Rwanda has made serious progress in the past 16 years. From the devastation of the genocide until today, the country has become somewhat of a beacon of hope for development. But the progress that Rwanda has made is unsustainable, especially over the course of the next 10 years. First of all, the progress of the past relies on the Kagame administration. To keep developing like Rwanda has been means keeping Kagame in power for far more than 10 more years, which becomes completely antithetical with reference to the idea of real social and political development. To make viable progress over the next 10 years, especially if Rwanda is to meet the goals set by Vision 2020, the leadership in the country, both in the government and in civil society, needs to diversify its means. There is no universal model for development, one that is functional at least, especially not one that can be imposed onto an entire country over the course of 10 years. Western shock therapy cannot function in Rwanda as the government policy for another 10 or 15 years. Rwandans are not Americans. Ideas here are different, solutions, work ethic, efficiency, problem solving efforts- no matter how much this country has been able to appeal to Western sensibilities, it is important that Rwandans begin to employ development efforts that aren’t hopelessly attached to the Western standards set forth by the past 10 years and by Kigali. Solutions to Rwanda’s problems have to start focusing on the long-term issues that affect the majority of Rwandans, not simply the economic and political elite of Kigali.
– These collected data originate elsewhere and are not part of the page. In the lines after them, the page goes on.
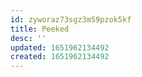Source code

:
 ```yaml
---
id: zyworaz73sgz3m59pzok5kf
title: Peeked
desc: ''
updated: 1651962134492
created: 1651962134492
---
```




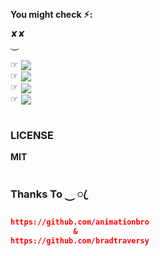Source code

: 
**You might check ⚡︎:**

                     
 ✘✘</br>
 ⏝


<tr>
  <td>
  <a>
     ☞︎︎︎ <a href="https://github.com/bradtraversy/design-resources-for-developers">  <img align="center" src="https://img.shields.io/badge/design resources for developers-12100E?style=flat&logo=html&logoColor=white"></a></br> 
     ☞︎︎︎ <a href="https://github.com/bradtraversy/50projects50days">  <img align="center" src="https://img.shields.io/badge/50projects50days-4974a5?style=flat&logo=css&color=4974a5"></a> </br>
     ☞︎︎︎ <a href="https://github.com/animationbro/Personal-Portfolio-Website001">  <img align="center" src="https://img.shields.io/badge/Personal Portfolio Website001-4974a5?style=flat&logo=html&color=7a49a5"></a></br>
     ☞︎︎︎ <a href="https://github.com/bradtraversy/vanillawebprojects">  <img align="center" src="https://img.shields.io/badge/vanillawebprojects-4974a5?style=flat&logo=javascripts&color=eaca67"></a>

  </td>
</tr>



#

### LICENSE
**MIT**
#

### Thanks To ⏝ ꦿ

```json
https://github.com/animationbro
              &
https://github.com/bradtraversy
```
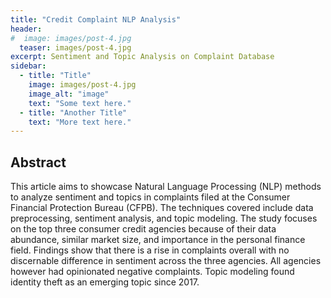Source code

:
 ```yaml
---
title: "Credit Complaint NLP Analysis"
header:
#  image: images/post-4.jpg
  teaser: images/post-4.jpg
excerpt: Sentiment and Topic Analysis on Complaint Database
sidebar:
  - title: "Title"
    image: images/post-4.jpg
    image_alt: "image"
    text: "Some text here."
  - title: "Another Title"
    text: "More text here."
---
```


## Abstract 

This article aims to showcase Natural Language Processing (NLP) methods to analyze sentiment and topics in complaints filed at the Consumer Financial Protection Bureau (CFPB). The techniques covered include data preprocessing, sentiment analysis, and topic modeling. The study focuses on the top three consumer credit agencies because of their data abundance, similar market size, and importance in the personal finance field. Findings show that there is a rise in complaints overall with no discernable difference in sentiment across the three agencies. All agencies however had opinionated negative complaints. Topic modeling found identity theft as an emerging topic since 2017. 

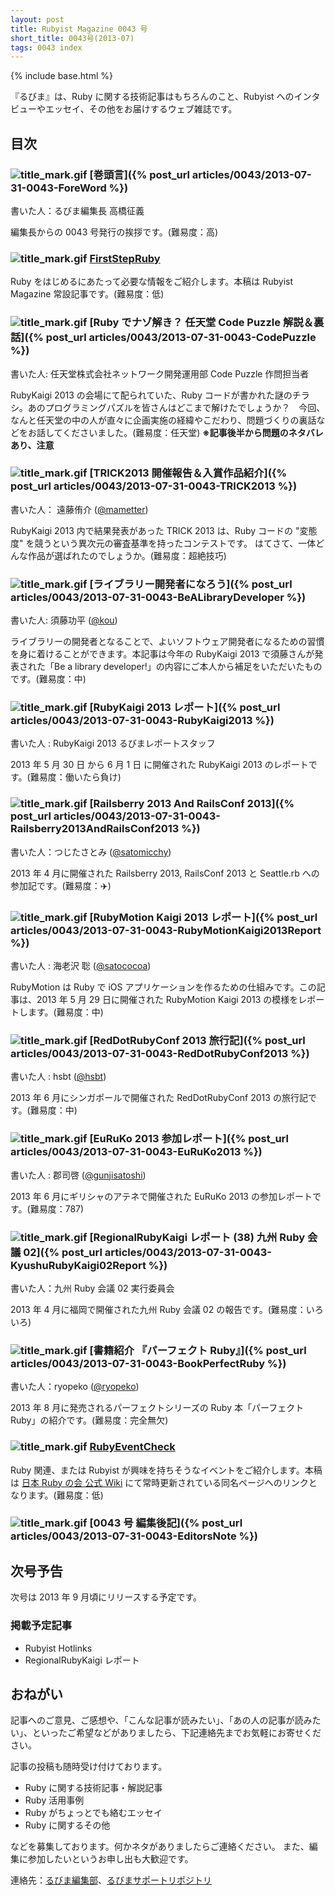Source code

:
 ```yaml
---
layout: post
title: Rubyist Magazine 0043 号
short_title: 0043号(2013-07)
tags: 0043 index
---
```

{% include base.html %}


『るびま』は、Ruby に関する技術記事はもちろんのこと、Rubyist へのインタビューやエッセイ、その他をお届けするウェブ雑誌です。

## 目次

### ![title_mark.gif]({{site.baseurl}}/images/title_mark.gif) [巻頭言]({% post_url articles/0043/2013-07-31-0043-ForeWord %})

書いた人：るびま編集長 高橋征義

編集長からの 0043 号発行の挨拶です。(難易度：高)

### ![title_mark.gif]({{site.baseurl}}/images/title_mark.gif) [FirstStepRuby](https://github.com/rubima/rubima/blob/master/first_step_ruby/first-step-ruby-2.0.md)

Ruby をはじめるにあたって必要な情報をご紹介します。本稿は Rubyist Magazine 常設記事です。(難易度：低)

### ![title_mark.gif]({{site.baseurl}}/images/title_mark.gif) [Ruby でナゾ解き？ 任天堂 Code Puzzle 解説＆裏話]({% post_url articles/0043/2013-07-31-0043-CodePuzzle %})

書いた人: 任天堂株式会社ネットワーク開発運用部 Code Puzzle 作問担当者

RubyKaigi 2013 の会場にて配られていた、Ruby コードが書かれた謎のチラシ。あのプログラミングパズルを皆さんはどこまで解けたでしょうか？　今回、なんと任天堂の中の人が直々に企画実施の経緯やこだわり、問題づくりの裏話などをお話してくださいました。(難易度：任天堂) __※記事後半から問題のネタバレあり、注意__

### ![title_mark.gif]({{site.baseurl}}/images/title_mark.gif) [TRICK2013 開催報告＆入賞作品紹介]({% post_url articles/0043/2013-07-31-0043-TRICK2013 %})

書いた人： 遠藤侑介 ([@mametter](https://twitter.com/mametter))

RubyKaigi 2013 内で結果発表があった TRICK 2013 は、Ruby コードの "変態度" を競うという異次元の審査基準を持ったコンテストです。 はてさて、一体どんな作品が選ばれたのでしょうか。(難易度：超絶技巧)

### ![title_mark.gif]({{site.baseurl}}/images/title_mark.gif) [ライブラリー開発者になろう]({% post_url articles/0043/2013-07-31-0043-BeALibraryDeveloper %})

書いた人: 須藤功平 ([@kou](https://github.com/kou))

ライブラリーの開発者となることで、よいソフトウェア開発者になるための習慣を身に着けることができます。本記事は今年の RubyKaigi 2013 で須藤さんが発表された「Be a library developer!」の内容にご本人から補足をいただいたものです。(難易度：中)

### ![title_mark.gif]({{site.baseurl}}/images/title_mark.gif) [RubyKaigi 2013 レポート]({% post_url articles/0043/2013-07-31-0043-RubyKaigi2013 %})

書いた人 : RubyKaigi 2013 るびまレポートスタッフ

2013 年 5 月 30 日 から 6 月 1 日 に開催された RubyKaigi 2013 のレポートです。(難易度：働いたら負け)

### ![title_mark.gif]({{site.baseurl}}/images/title_mark.gif) [Railsberry 2013 And RailsConf 2013]({% post_url articles/0043/2013-07-31-0043-Railsberry2013AndRailsConf2013 %})

書いた人：つじたさとみ ([@satomicchy](http://twitter.com/satomicchy))

2013 年 4 月に開催された Railsberry 2013, RailsConf 2013 と Seattle.rb への参加記です。(難易度：:airplane:)

### ![title_mark.gif]({{site.baseurl}}/images/title_mark.gif) [RubyMotion Kaigi 2013 レポート]({% post_url articles/0043/2013-07-31-0043-RubyMotionKaigi2013Report %})

書いた人 : 海老沢 聡 ([@satococoa](https://twitter.com/satococoa))

RubyMotion は Ruby で iOS アプリケーションを作るための仕組みです。この記事は、2013 年 5 月 29 日に開催された RubyMotion Kaigi 2013 の模様をレポートします。(難易度：中)

### ![title_mark.gif]({{site.baseurl}}/images/title_mark.gif) [RedDotRubyConf 2013 旅行記]({% post_url articles/0043/2013-07-31-0043-RedDotRubyConf2013 %})

書いた人 : hsbt ([@hsbt](https://twitter.com/hsbt))

2013 年 6 月にシンガポールで開催された RedDotRubyConf 2013 の旅行記です。(難易度：中)

### ![title_mark.gif]({{site.baseurl}}/images/title_mark.gif) [EuRuKo 2013 参加レポート]({% post_url articles/0043/2013-07-31-0043-EuRuKo2013 %})

書いた人 : 郡司啓 ([@gunjisatoshi](https://twitter.com/gunjisatoshi))

2013 年 6 月にギリシャのアテネで開催された EuRuKo 2013 の参加レポートです。(難易度：787)

### ![title_mark.gif]({{site.baseurl}}/images/title_mark.gif) [RegionalRubyKaigi レポート (38) 九州 Ruby 会議 02]({% post_url articles/0043/2013-07-31-0043-KyushuRubyKaigi02Report %})

書いた人：九州 Ruby 会議 02 実行委員会

2013 年 4 月に福岡で開催された九州 Ruby 会議 02 の報告です。(難易度：いろいろ)

### ![title_mark.gif]({{site.baseurl}}/images/title_mark.gif) [書籍紹介 『パーフェクト Ruby』]({% post_url articles/0043/2013-07-31-0043-BookPerfectRuby %})

書いた人：ryopeko ([@ryopeko](https://twitter.com/ryopeko))

2013 年 8 月に発売されるパーフェクトシリーズの Ruby 本「パーフェクト Ruby」の紹介です。(難易度：完全無欠)

### ![title_mark.gif]({{site.baseurl}}/images/title_mark.gif) [RubyEventCheck](https://github.com/ruby-no-kai/official/wiki/RubyEventCheck)

Ruby 関連、または Rubyist が興味を持ちそうなイベントをご紹介します。本稿は [日本 Ruby の会 公式 Wiki](https://github.com/ruby-no-kai/official/wiki) にて常時更新されている同名ページへのリンクとなります。(難易度：低)

### ![title_mark.gif]({{site.baseurl}}/images/title_mark.gif) [0043 号 編集後記]({% post_url articles/0043/2013-07-31-0043-EditorsNote %})

## 次号予告

次号は 2013 年 9 月頃にリリースする予定です。

### 掲載予定記事

* Rubyist Hotlinks
* RegionalRubyKaigi レポート


## おねがい

記事へのご意見、ご感想や、「こんな記事が読みたい」、「あの人の記事が読みたい」、といったご希望などがありましたら、下記連絡先までお気軽にお寄せください。

記事の投稿も随時受け付けております。

* Ruby に関する技術記事・解説記事
* Ruby 活用事例
* Ruby がちょっとでも絡むエッセイ
* Ruby に関するその他


などを募集しております。何かネタがありましたらご連絡ください。
また、編集に参加したいというお申し出も大歓迎です。

連絡先：[るびま編集部](mailto:magazine@ruby-no-kai.org)、[るびまサポートリポジトリ](https://github.com/rubima/rubima-support)



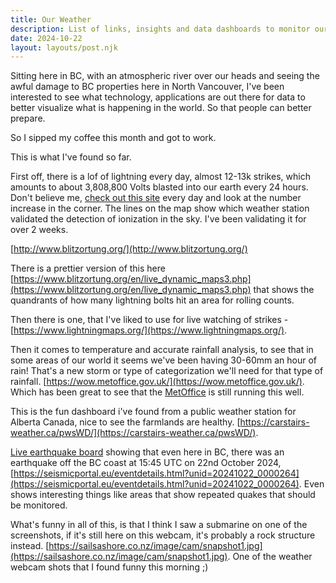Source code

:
 ```yaml
---
title: Our Weather
description: List of links, insights and data dashboards to monitor our geology, geophysics and geography.
date: 2024-10-22
layout: layouts/post.njk
---
```


Sitting here in BC, with an atmospheric river over our heads and seeing the awful damage to BC properties here in North Vancouver, I've been interested to see what technology, applications are out there for data to better visualize what is happening in the world. So that people can better prepare.

So I sipped my coffee this month and got to work.

This is what I've found so far.

First off, there is a lof of lightning every day, almost 12-13k strikes, which amounts to about 3,808,800 Volts blasted into our earth every 24 hours. Don't believe me, [check out this site](http://www.blitzortung.org/) every day and look at the number increase in the corner. The lines on the map show which weather station validated the detection of ionization in the sky. I've been validating it for over 2 weeks.

[http://www.blitzortung.org/](http://www.blitzortung.org/)

There is a prettier version of this here [https://www.blitzortung.org/en/live_dynamic_maps3.php](https://www.blitzortung.org/en/live_dynamic_maps3.php) that shows the quandrants of how many lightning bolts hit an area for rolling counts.

Then there is one, that I've liked to use for live watching of strikes - [https://www.lightningmaps.org/](https://www.lightningmaps.org/).

Then it comes to temperature and accurate rainfall analysis, to see that in some areas of our world it seems we've been having 30-60mm an hour of rain! That's a new storm or type of categorization we'll need for that type of rainfall.
[https://wow.metoffice.gov.uk/](https://wow.metoffice.gov.uk/). Which has been great to see that the [MetOffice](https://www.metoffice.gov.uk/) is still running this well.

This is the fun dashboard i've found from a public weather station for Alberta Canada, nice to see the farmlands are healthy. [https://carstairs-weather.ca/pwsWD/](https://carstairs-weather.ca/pwsWD/).

[Live earthquake board](https://carstairs-weather.ca/pwsWD/earthquake_c_popup.php?script=earthquake_c_block.php&theme=user&lang=en-uk&units=metric) showing that even here in BC, there was an earthquake off the BC coast at 15:45 UTC on 22nd October 2024, [https://seismicportal.eu/eventdetails.html?unid=20241022_0000264](https://seismicportal.eu/eventdetails.html?unid=20241022_0000264). Even shows interesting things like areas that show repeated quakes that should be monitored.


What's funny in all of this, is that I think I saw a submarine on one of the screenshots, if it's still here on this webcam, it's probably a rock structure instead. [https://sailsashore.co.nz/image/cam/snapshot1.jpg](https://sailsashore.co.nz/image/cam/snapshot1.jpg). One of the weather webcam shots that I found funny this morning ;)
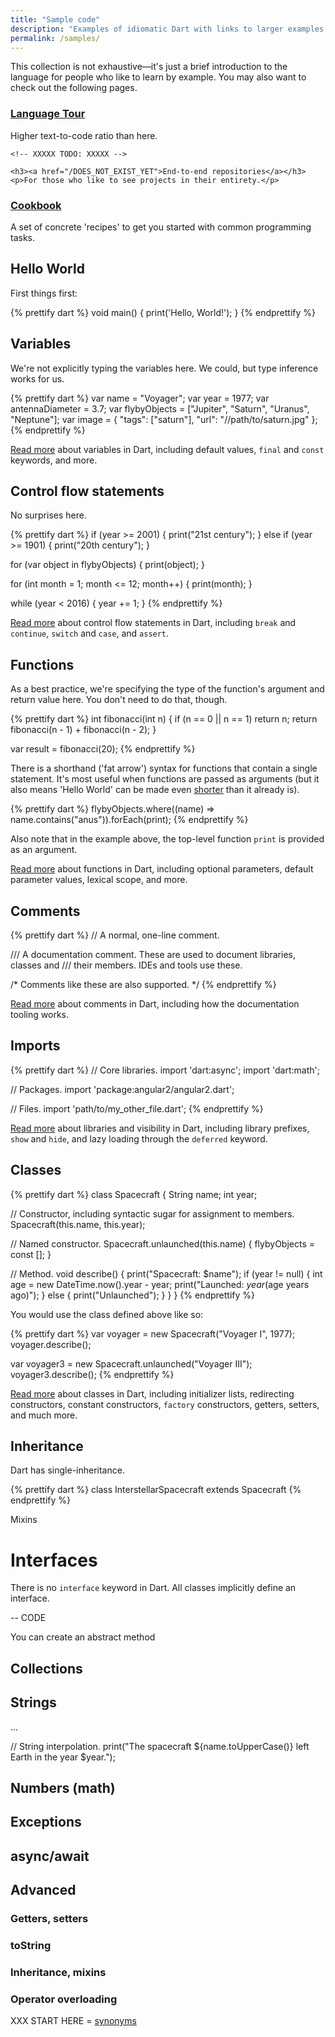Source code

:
 ```yaml
---
title: "Sample code"
description: "Examples of idiomatic Dart with links to larger examples."
permalink: /samples/
---
```


This collection is not exhaustive&mdash;it's just a brief
introduction to the language for people who like to learn by example. You may
also want to check out the following pages.

<div class="card-grid">
  <div class="card">
    <h3><a href="/guides/language/language-tour">Language Tour</a></h3>
    <p>
      Higher text-to-code ratio than here.
    </p>
  </div>
  <div class="card">

    <!-- XXXXX TODO: XXXXX -->

    <h3><a href="/DOES_NOT_EXIST_YET">End-to-end repositories</a></h3>
    <p>For those who like to see projects in their entirety.</p>
  </div>
  <div class="card">
    <h3><a href="/dart-vm/dart-by-example">Cookbook</a></h3>
    <p>
      A set of concrete 'recipes' to get you started with common programming
      tasks.
    </p>
  </div>
</div>

## Hello World

First things first:

{% prettify dart %}
void main() {
  print('Hello, World!');
}
{% endprettify %}

## Variables

We're not explicitly typing the variables here. We could, but type inference works for us.

{% prettify dart %}
var name = "Voyager";
var year = 1977;
var antennaDiameter = 3.7;
var flybyObjects = ["Jupiter", "Saturn", "Uranus", "Neptune"];
var image = {
  "tags": ["saturn"],
  "url": "//path/to/saturn.jpg"
};
{% endprettify %}

[Read more](/guides/language/language-tour#variables) about variables in Dart, including default values, `final` and `const` keywords, and more.

## Control flow statements

No surprises here.

{% prettify dart %}
if (year >= 2001) {
  print("21st century");
} else if (year >= 1901) {
  print("20th century");
}

for (var object in flybyObjects) {
  print(object);
}

for (int month = 1; month <= 12; month++) {
  print(month);
}

while (year < 2016) {
  year += 1;
}
{% endprettify %}

[Read more](/guides/language/language-tour#control-flow-statements) about control flow statements in Dart,
including `break` and `continue`, `switch` and `case`, and `assert`.

## Functions

As a best practice, we're specifying the type of the function's argument and return value here. You don't need to do that, though.

{% prettify dart %}
int fibonacci(int n) {
  if (n == 0 || n == 1) return n;
  return fibonacci(n - 1) + fibonacci(n - 2);
}

var result = fibonacci(20);
{% endprettify %}

There is a shorthand ('fat arrow') syntax for functions that contain a single statement.
It's most useful when functions are passed as arguments (but it also means 'Hello World' can be made even [shorter](https://gist.github.com/filiph/8a5e3e845acdafe2ea928fd257a46859) than it already is).

{% prettify dart %}
flybyObjects.where((name) => name.contains("anus")).forEach(print);
{% endprettify %}

Also note that in the example above, the top-level function `print` is provided as an argument.

[Read more](/guides/language/language-tour#functions) about functions in Dart,
including optional parameters, default parameter values, lexical scope, and more.

## Comments

{% prettify dart %}
// A normal, one-line comment.

/// A documentation comment. These are used to document libraries, classes and
/// their members. IDEs and tools use these.

/* Comments like these are also supported. */
{% endprettify %}

[Read more](/guides/language/language-tour#comments) about comments in Dart,
including how the documentation tooling works.

## Imports

{% prettify dart %}
// Core libraries.
import 'dart:async';
import 'dart:math';

// Packages.
import 'package:angular2/angular2.dart';

// Files.
import 'path/to/my_other_file.dart';
{% endprettify %}

[Read more](/guides/language/language-tour#libraries-and-visibility) about libraries and visibility in Dart,
including library prefixes, `show` and `hide`, and lazy loading through the `deferred` keyword.

## Classes

{% prettify dart %}
class Spacecraft {
  String name;
  int year;

  // Constructor, including syntactic sugar for assignment to members.
  Spacecraft(this.name, this.year);

  // Named constructor.
  Spacecraft.unlaunched(this.name) {
    flybyObjects = const [];
  }

  // Method.
  void describe() {
    print("Spacecraft: $name");
    if (year != null) {
      int age = new DateTime.now().year - year;
      print("Launched: $year ($age years ago)");
    } else {
      print("Unlaunched");
    }
  }
}
{% endprettify %}

You would use the class defined above like so:

{% prettify dart %}
var voyager = new Spacecraft("Voyager I", 1977);
voyager.describe();

var voyager3 = new Spacecraft.unlaunched("Voyager III");
voyager3.describe();
{% endprettify %}

[Read more](/guides/language/language-tour#classes) about classes in Dart,
including initializer lists, redirecting constructors, constant constructors, `factory` constructors, getters, setters, and much more.

## Inheritance

Dart has single-inheritance.

{% prettify dart %}
class InterstellarSpacecraft extends Spacecraft
{% endprettify %}

Mixins

# Interfaces

There is no `interface` keyword in Dart. All classes implicitly define an interface.

-- CODE

You can create an abstract method

## Collections

## Strings


...

// String interpolation.
print("The spacecraft ${name.toUpperCase()} left Earth in the year $year.");

## Numbers (math)

## Exceptions

## async/await

## Advanced


### Getters, setters

### toString

### Inheritance, mixins

### Operator overloading


XXX START HERE = [synonyms](/resources/synonyms/)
The shock therapy has given Rwanda a firm foundation on which to build real change. The number of university graduates has quadrupled in the past 10 years. The government now pays for all of primary school and two years of secondary. The hurtles of the recent emphasis on English are being confronted, and on a large scale it is working. Healthcare (Mutuel) has been largely successful and costs less than $2 per year. Technological advances have increased communication in Rwanda on a large scale. The real problems still linger though. Many of the problems that precipitated the “ethnic” tensions of the past 60 years are still just as unresolved as they were in the era of independence. If Rwanda is to continue along the same road, the road of development, of improvement, and positive change, then the relationships between the international community, the state of Rwanda, civil society, and the population must undergo severe changes.

Like the process of memory and memorialization, there must be room for pluralism. There must be room for the truth from different perspectives about the past, the present, and the future. And I know that this is not what anyone wants to hear about his or her favorite African country, but the glossy image of Rwanda needed to be soiled at some point and I’m kind of a messy person.